Ultimately, Slowey lost out on the final spot despite his proclivity for both missing bats (a career 6.9 K/9) and throwing strikes (1.5 per nine, for a stellar 4.6 K/BB ratio); an extreme fly-baller, he has always been rather homer-prone (1.4 per nine), and hardly durable, topping out at 28 starts in 2010, and never throwing more than 160 1/3 innings. The Twins could have traded him, but instead he has battled shoulder and abdominal injuries while vocalizing his displeasure over his role, circumstances that have eroded his value as a trade chip. Widely viewed as finished in the Twin Cities, he’s wiling away his time in extended spring training.

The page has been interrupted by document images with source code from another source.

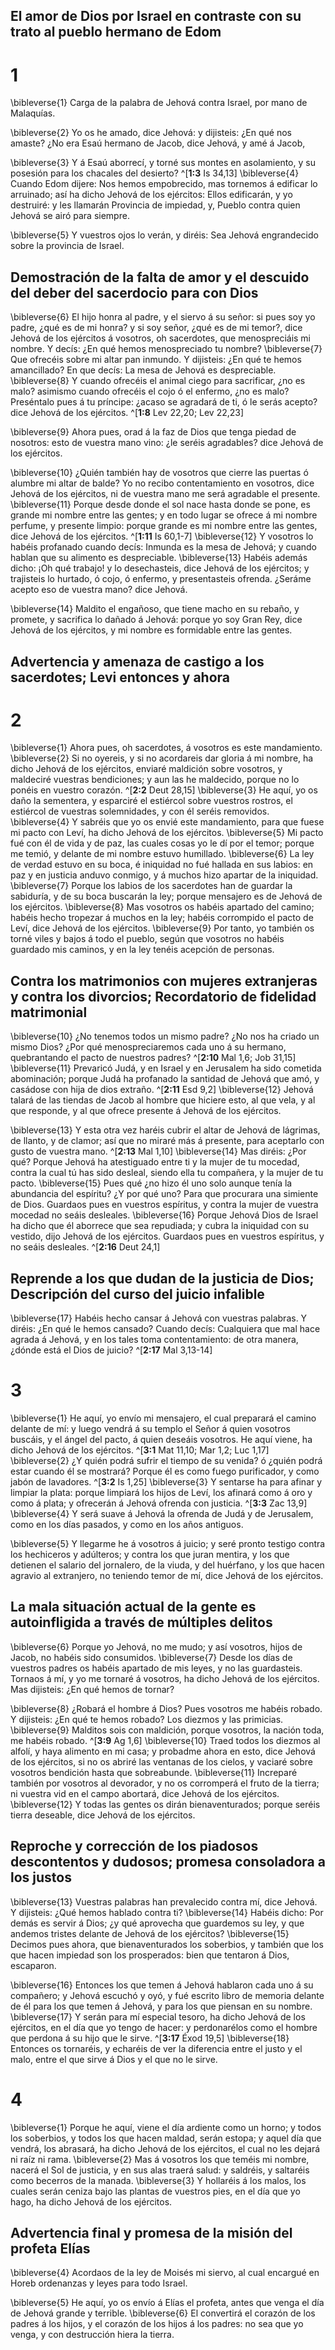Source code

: ## El amor de Dios por Israel en contraste con su trato al pueblo hermano de Edom
# 1 
\bibleverse{1} Carga de la palabra de Jehová contra Israel, por mano de Malaquías. 

\bibleverse{2} Yo os he amado, dice Jehová: y dijisteis: ¿En qué nos amaste? ¿No era Esaú hermano de Jacob, dice Jehová, y amé á Jacob, 

\bibleverse{3} Y á Esaú aborrecí, y torné sus montes en asolamiento, y su posesión para los chacales del desierto? ^[**1:3** Is 34,13] \bibleverse{4} Cuando Edom dijere: Nos hemos empobrecido, mas tornemos á edificar lo arruinado; así ha dicho Jehová de los ejércitos: Ellos edificarán, y yo destruiré: y les llamarán Provincia de impiedad, y, Pueblo contra quien Jehová se airó para siempre. 


\bibleverse{5} Y vuestros ojos lo verán, y diréis: Sea Jehová engrandecido sobre la provincia de Israel. 

## Demostración de la falta de amor y el descuido del deber del sacerdocio para con Dios
\bibleverse{6} El hijo honra al padre, y el siervo á su señor: si pues soy yo padre, ¿qué es de mi honra? y si soy señor, ¿qué es de mi temor?, dice Jehová de los ejércitos á vosotros, oh sacerdotes, que menospreciáis mi nombre. Y decís: ¿En qué hemos menospreciado tu nombre? \bibleverse{7} Que ofrecéis sobre mi altar pan inmundo. Y dijisteis: ¿En qué te hemos amancillado? En que decís: La mesa de Jehová es despreciable. \bibleverse{8} Y cuando ofrecéis el animal ciego para sacrificar, ¿no es malo? asimismo cuando ofrecéis el cojo ó el enfermo, ¿no es malo? Preséntalo pues á tu príncipe: ¿acaso se agradará de ti, ó le serás acepto? dice Jehová de los ejércitos. ^[**1:8** Lev 22,20; Lev 22,23] 


\bibleverse{9} Ahora pues, orad á la faz de Dios que tenga piedad de nosotros: esto de vuestra mano vino: ¿le seréis agradables? dice Jehová de los ejércitos. 

\bibleverse{10} ¿Quién también hay de vosotros que cierre las puertas ó alumbre mi altar de balde? Yo no recibo contentamiento en vosotros, dice Jehová de los ejércitos, ni de vuestra mano me será agradable el presente. \bibleverse{11} Porque desde donde el sol nace hasta donde se pone, es grande mi nombre entre las gentes; y en todo lugar se ofrece á mi nombre perfume, y presente limpio: porque grande es mi nombre entre las gentes, dice Jehová de los ejércitos. ^[**1:11** Is 60,1-7] \bibleverse{12} Y vosotros lo habéis profanado cuando decís: Inmunda es la mesa de Jehová; y cuando hablan que su alimento es despreciable. \bibleverse{13} Habéis además dicho: ¡Oh qué trabajo! y lo desechasteis, dice Jehová de los ejércitos; y trajisteis lo hurtado, ó cojo, ó enfermo, y presentasteis ofrenda. ¿Seráme acepto eso de vuestra mano? dice Jehová. 


\bibleverse{14} Maldito el engañoso, que tiene macho en su rebaño, y promete, y sacrifica lo dañado á Jehová: porque yo soy Gran Rey, dice Jehová de los ejércitos, y mi nombre es formidable entre las gentes. 

## Advertencia y amenaza de castigo a los sacerdotes; Levi entonces y ahora
# 2 
\bibleverse{1} Ahora pues, oh sacerdotes, á vosotros es este mandamiento. \bibleverse{2} Si no oyereis, y si no acordareis dar gloria á mi nombre, ha dicho Jehová de los ejércitos, enviaré maldición sobre vosotros, y maldeciré vuestras bendiciones; y aun las he maldecido, porque no lo ponéis en vuestro corazón. ^[**2:2** Deut 28,15] \bibleverse{3} He aquí, yo os daño la sementera, y esparciré el estiércol sobre vuestros rostros, el estiércol de vuestras solemnidades, y con él seréis removidos. \bibleverse{4} Y sabréis que yo os envié este mandamiento, para que fuese mi pacto con Leví, ha dicho Jehová de los ejércitos. \bibleverse{5} Mi pacto fué con él de vida y de paz, las cuales cosas yo le dí por el temor; porque me temió, y delante de mi nombre estuvo humillado. \bibleverse{6} La ley de verdad estuvo en su boca, é iniquidad no fué hallada en sus labios: en paz y en justicia anduvo conmigo, y á muchos hizo apartar de la iniquidad. \bibleverse{7} Porque los labios de los sacerdotes han de guardar la sabiduría, y de su boca buscarán la ley; porque mensajero es de Jehová de los ejércitos. \bibleverse{8} Mas vosotros os habéis apartado del camino; habéis hecho tropezar á muchos en la ley; habéis corrompido el pacto de Leví, dice Jehová de los ejércitos. \bibleverse{9} Por tanto, yo también os torné viles y bajos á todo el pueblo, según que vosotros no habéis guardado mis caminos, y en la ley tenéis acepción de personas. 


## Contra los matrimonios con mujeres extranjeras y contra los divorcios; Recordatorio de fidelidad matrimonial
\bibleverse{10} ¿No tenemos todos un mismo padre? ¿No nos ha criado un mismo Dios? ¿Por qué menospreciaremos cada uno á su hermano, quebrantando el pacto de nuestros padres? ^[**2:10** Mal 1,6; Job 31,15] \bibleverse{11} Prevaricó Judá, y en Israel y en Jerusalem ha sido cometida abominación; porque Judá ha profanado la santidad de Jehová que amó, y casádose con hija de dios extraño. ^[**2:11** Esd 9,2] \bibleverse{12} Jehová talará de las tiendas de Jacob al hombre que hiciere esto, al que vela, y al que responde, y al que ofrece presente á Jehová de los ejércitos. 
 

\bibleverse{13} Y esta otra vez haréis cubrir el altar de Jehová de lágrimas, de llanto, y de clamor; así que no miraré más á presente, para aceptarlo con gusto de vuestra mano. ^[**2:13** Mal 1,10] \bibleverse{14} Mas diréis: ¿Por qué? Porque Jehová ha atestiguado entre ti y la mujer de tu mocedad, contra la cual tú has sido desleal, siendo ella tu compañera, y la mujer de tu pacto. \bibleverse{15} Pues qué ¿no hizo él uno solo aunque tenía la abundancia del espíritu? ¿Y por qué uno? Para que procurara una simiente de Dios. Guardaos pues en vuestros espíritus, y contra la mujer de vuestra mocedad no seáis desleales. \bibleverse{16} Porque Jehová Dios de Israel ha dicho que él aborrece que sea repudiada; y cubra la iniquidad con su vestido, dijo Jehová de los ejércitos. Guardaos pues en vuestros espíritus, y no seáis desleales. ^[**2:16** Deut 24,1] 
 

## Reprende a los que dudan de la justicia de Dios; Descripción del curso del juicio infalible
\bibleverse{17} Habéis hecho cansar á Jehová con vuestras palabras. Y diréis: ¿En qué le hemos cansado? Cuando decís: Cualquiera que mal hace agrada á Jehová, y en los tales toma contentamiento: de otra manera, ¿dónde está el Dios de juicio? ^[**2:17** Mal 3,13-14] 
 

# 3 
\bibleverse{1} He aquí, yo envío mi mensajero, el cual preparará el camino delante de mí: y luego vendrá á su templo el Señor á quien vosotros buscáis, y el ángel del pacto, á quien deseáis vosotros. He aquí viene, ha dicho Jehová de los ejércitos. ^[**3:1** Mat 11,10; Mar 1,2; Luc 1,17] \bibleverse{2} ¿Y quién podrá sufrir el tiempo de su venida? ó ¿quién podrá estar cuando él se mostrará? Porque él es como fuego purificador, y como jabón de lavadores. ^[**3:2** Is 1,25] \bibleverse{3} Y sentarse ha para afinar y limpiar la plata: porque limpiará los hijos de Leví, los afinará como á oro y como á plata; y ofrecerán á Jehová ofrenda con justicia. ^[**3:3** Zac 13,9] \bibleverse{4} Y será suave á Jehová la ofrenda de Judá y de Jerusalem, como en los días pasados, y como en los años antiguos. 
  

\bibleverse{5} Y llegarme he á vosotros á juicio; y seré pronto testigo contra los hechiceros y adúlteros; y contra los que juran mentira, y los que detienen el salario del jornalero, de la viuda, y del huérfano, y los que hacen agravio al extranjero, no teniendo temor de mí, dice Jehová de los ejércitos. 

## La mala situación actual de la gente es autoinfligida a través de múltiples delitos
\bibleverse{6} Porque yo Jehová, no me mudo; y así vosotros, hijos de Jacob, no habéis sido consumidos. \bibleverse{7} Desde los días de vuestros padres os habéis apartado de mis leyes, y no las guardasteis. Tornaos á mí, y yo me tornaré á vosotros, ha dicho Jehová de los ejércitos. Mas dijisteis: ¿En qué hemos de tornar? 

\bibleverse{8} ¿Robará el hombre á Dios? Pues vosotros me habéis robado. Y dijisteis: ¿En qué te hemos robado? Los diezmos y las primicias. \bibleverse{9} Malditos sois con maldición, porque vosotros, la nación toda, me habéis robado. ^[**3:9** Ag 1,6] \bibleverse{10} Traed todos los diezmos al alfolí, y haya alimento en mi casa; y probadme ahora en esto, dice Jehová de los ejércitos, si no os abriré las ventanas de los cielos, y vaciaré sobre vosotros bendición hasta que sobreabunde. \bibleverse{11} Increparé también por vosotros al devorador, y no os corromperá el fruto de la tierra; ni vuestra vid en el campo abortará, dice Jehová de los ejércitos. \bibleverse{12} Y todas las gentes os dirán bienaventurados; porque seréis tierra deseable, dice Jehová de los ejércitos. 


## Reproche y corrección de los piadosos descontentos y dudosos; promesa consoladora a los justos
\bibleverse{13} Vuestras palabras han prevalecido contra mí, dice Jehová. Y dijisteis: ¿Qué hemos hablado contra ti? \bibleverse{14} Habéis dicho: Por demás es servir á Dios; ¿y qué aprovecha que guardemos su ley, y que andemos tristes delante de Jehová de los ejércitos? \bibleverse{15} Decimos pues ahora, que bienaventurados los soberbios, y también que los que hacen impiedad son los prosperados: bien que tentaron á Dios, escaparon. 

\bibleverse{16} Entonces los que temen á Jehová hablaron cada uno á su compañero; y Jehová escuchó y oyó, y fué escrito libro de memoria delante de él para los que temen á Jehová, y para los que piensan en su nombre. \bibleverse{17} Y serán para mí especial tesoro, ha dicho Jehová de los ejércitos, en el día que yo tengo de hacer: y perdonarélos como el hombre que perdona á su hijo que le sirve. ^[**3:17** Éxod 19,5] \bibleverse{18} Entonces os tornaréis, y echaréis de ver la diferencia entre el justo y el malo, entre el que sirve á Dios y el que no le sirve.
 

# 4 
\bibleverse{1} Porque he aquí, viene el día ardiente como un horno; y todos los soberbios, y todos los que hacen maldad, serán estopa; y aquel día que vendrá, los abrasará, ha dicho Jehová de los ejércitos, el cual no les dejará ni raíz ni rama. \bibleverse{2} Mas á vosotros los que teméis mi nombre, nacerá el Sol de justicia, y en sus alas traerá salud: y saldréis, y saltaréis como becerros de la manada. \bibleverse{3} Y hollaréis á los malos, los cuales serán ceniza bajo las plantas de vuestros pies, en el día que yo hago, ha dicho Jehová de los ejércitos. 

## Advertencia final y promesa de la misión del profeta Elías
\bibleverse{4} Acordaos de la ley de Moisés mi siervo, al cual encargué en Horeb ordenanzas y leyes para todo Israel. 

\bibleverse{5} He aquí, yo os envío á Elías el profeta, antes que venga el día de Jehová grande y terrible. \bibleverse{6} El convertirá el corazón de los padres á los hijos, y el corazón de los hijos á los padres: no sea que yo venga, y con destrucción hiera la tierra.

Despite throwing a no-hitter on May 3, Liriano has done little for his own trade value either, racking up a 5.73 ERA and an unappealing 1.1 K/BB ratio, and serving time on the DL due to shoulder inflammation; he was just activated on Monday. In all, this supposedly deep unit's 4.36 ERA and 5.7 K/9 both rank 13th in the league, and their 49 percent quality start rate is tied for 12th.

5. Not Enough Big Bats
Once upon a time in a land far, far away—the first half of 2010, say—the Twins had a logjam at the left end of the defensive spectrum. They had an All-Star first baseman putting up MVP-caliber numbers in Justin Morneau, a 24-year-old former top prospect who appeared to have turned a corner in Delmon Young, two players coming off 2009 career years in Cuddyer (versatile enough to plug in around the infield) and Jason Kubel (better suited to DH, and shielded from lefties), and a 39-year-old legend enjoying a renaissance in Jim Thome. Then Morneau suffered a severe concussion that cost him the entire second half of 2010. Thome rose to the occasion with a season for the ages, and while Young finished with career-best numbers, both Cuddyer and Kubel fell off considerably. The Twins brought back Thome for just $3 million (a move I lauded at the time), but did nothing else to fortify their bench in the event Morneau struggled in his return.

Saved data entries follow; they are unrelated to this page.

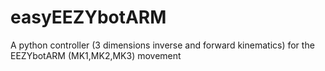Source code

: # easyEEZYbotARM
 A python controller (3 dimensions inverse and forward kinematics) for the EEZYbotARM (MK1,MK2,MK3) movement
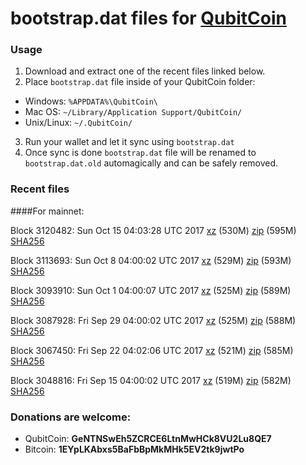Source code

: # bootstrap.dat files for [QubitCoin](http://www.qubitcoin.com/)

### Usage

1. Download and extract one of the recent files linked below.
2. Place `bootstrap.dat` file inside of your QubitCoin folder:
 - Windows: `%APPDATA%\QubitCoin\`
 - Mac OS: `~/Library/Application Support/QubitCoin/`
 - Unix/Linux: `~/.QubitCoin/`
3. Run your wallet and let it sync using `bootstrap.dat`
4. Once sync is done `bootstrap.dat` file will be renamed to `bootstrap.dat.old` automagically and can be safely removed.

### Recent files

####For mainnet:

Block 3120482: Sun Oct 15 04:03:28 UTC 2017 [xz](https://transfer.sh/IjfMi/bootstrap.dat.20171015.tar.xz) (530M) [zip](https://transfer.sh/YNBm/bootstrap.dat.20171015.zip) (595M) [SHA256](https://transfer.sh/NgFn0/sha256.txt)

Block 3113693: Sun Oct  8 04:00:02 UTC 2017 [xz](https://transfer.sh/4KNPH/bootstrap.dat.20171008.tar.xz) (529M) [zip](https://transfer.sh/PLNYX/bootstrap.dat.20171008.zip) (593M) [SHA256](https://transfer.sh/etniu/sha256.txt)

Block 3093910: Sun Oct  1 04:00:07 UTC 2017 [xz](https://transfer.sh/5s6Ji/bootstrap.dat.20171001.tar.xz) (525M) [zip](https://transfer.sh/iWIPC/bootstrap.dat.20171001.zip) (589M) [SHA256](https://transfer.sh/uNVqt/sha256.txt)

Block 3087928: Fri Sep 29 04:00:02 UTC 2017 [xz](https://transfer.sh/s2wW6/bootstrap.dat.20170929.tar.xz) (525M) [zip](https://transfer.sh/2gkMx/bootstrap.dat.20170929.zip) (588M) [SHA256](https://transfer.sh/Z4Jmu/sha256.txt)

Block 3067450: Fri Sep 22 04:02:06 UTC 2017 [xz](https://transfer.sh/12Wll0/bootstrap.dat.20170922.tar.xz) (521M) [zip](https://transfer.sh/YolHy/bootstrap.dat.20170922.zip) (585M) [SHA256](https://transfer.sh/nPfx2/sha256.txt)

Block 3048816: Fri Sep 15 04:00:02 UTC 2017 [xz](https://transfer.sh/ratzY/bootstrap.dat.20170915.tar.xz) (519M) [zip](https://transfer.sh/5Piuo/bootstrap.dat.20170915.zip) (582M) [SHA256](https://transfer.sh/BffuL/sha256.txt)

### Donations are welcome:

- QubitCoin: **GeNTNSwEh5ZCRCE6LtnMwHCk8VU2Lu8QE7**
- Bitcoin: **1EYpLKAbxs5BaFbBpMkMHk5EV2tk9jwtPo**
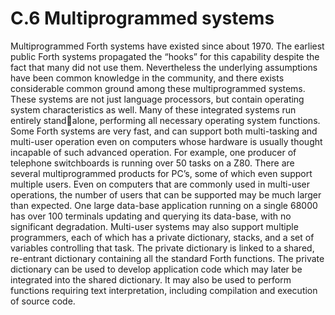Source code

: # C.6 Multiprogrammed systems 

Multiprogrammed Forth systems have existed since about 1970. The earliest public Forth systems  propagated the “hooks” for this capability despite the fact that many did not use them. Nevertheless the  underlying assumptions have been common knowledge in the community, and there exists considerable  common ground among these multiprogrammed systems. These systems are not just language processors,  but contain operating system characteristics as well. Many of these integrated systems run entirely standalone, performing all necessary operating system functions.
Some Forth systems are very fast, and can support both multi-tasking and multi-user operation even on  computers whose hardware is usually thought incapable of such advanced operation. For example, one  producer of telephone switchboards is running over 50 tasks on a Z80. There are several multiprogrammed  products for PC’s, some of which even support multiple users. Even on computers that are commonly used  in multi-user operations, the number of users that can be supported may be much larger than expected. One  large data-base application running on a single 68000 has over 100 terminals updating and querying its  data-base, with no significant degradation.
Multi-user systems may also support multiple programmers, each of which has a private dictionary, stacks,  and a set of variables controlling that task. The private dictionary is linked to a shared, re-entrant dictionary  containing all the standard Forth functions. The private dictionary can be used to develop application code  which may later be integrated into the shared dictionary. It may also be used to perform functions requiring  text interpretation, including compilation and execution of source code.

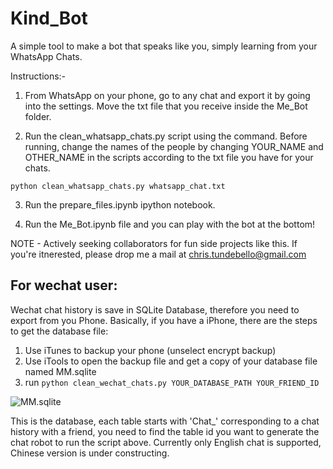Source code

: # Kind_Bot
A simple tool to make a bot that speaks like you, simply learning from your WhatsApp Chats.

Instructions:-

1. From WhatsApp on your phone, go to any chat and export it by going into the settings. Move the txt file that you receive inside the Me_Bot folder.

2. Run the clean_whatsapp_chats.py script using the command. Before running, change the names of the people by changing YOUR_NAME and OTHER_NAME in the scripts according to the txt file you have for your chats.

`python clean_whatsapp_chats.py whatsapp_chat.txt`

3. Run the prepare_files.ipynb ipython notebook.

4. Run the Me_Bot.ipynb file and you can play with the bot at the bottom!

NOTE - Actively seeking collaborators for fun side projects like this. If you're itnerested, please drop me a mail at chris.tundebello@gmail.com

## For wechat user:
Wechat chat history is save in SQLite Database, therefore you need to export from you Phone.
Basically, if you have a iPhone, there are the steps to get the database file:
1. Use iTunes to backup your phone (unselect encrypt backup)
2. Use iTools to open the backup file and get a copy of your database file named MM.sqlite
3. run `python clean_wechat_chats.py YOUR_DATABASE_PATH YOUR_FRIEND_ID`

![MM.sqlite](https://github.com/DH-Diego/Me_Bot/blob/master/pictures/MM.sqlite.png)

This is the database, each table starts with 'Chat_' corresponding to a chat history with a friend,  you need to find the table id you want to generate the chat robot to run the script above. Currently only English chat is supported, Chinese version is under constructing.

And struggle Morneau has, hitting .232/.286/.345 for a .224 TAv, which ranks 25th out of 26 first basemen with at least 150 PA. Last week he revealed that he has been dealing with a pinched nerve in his neck, which has caused weakness in his shoulder. Kubel (.310/.355/.465) has rebounded to become the team's most productive regular, but he just went on the disabled list due to a sprained foot. Cuddyer (.264/.326/.399) continues to slip, and Young's performance has completely collapsed; he's hitting .223/.255/.270 while battling mechanical woes and an oblique strain. Thome (.237/.372/.447) has hit well when available, but oblique and quad strains have limited him to just 94 plate appearances.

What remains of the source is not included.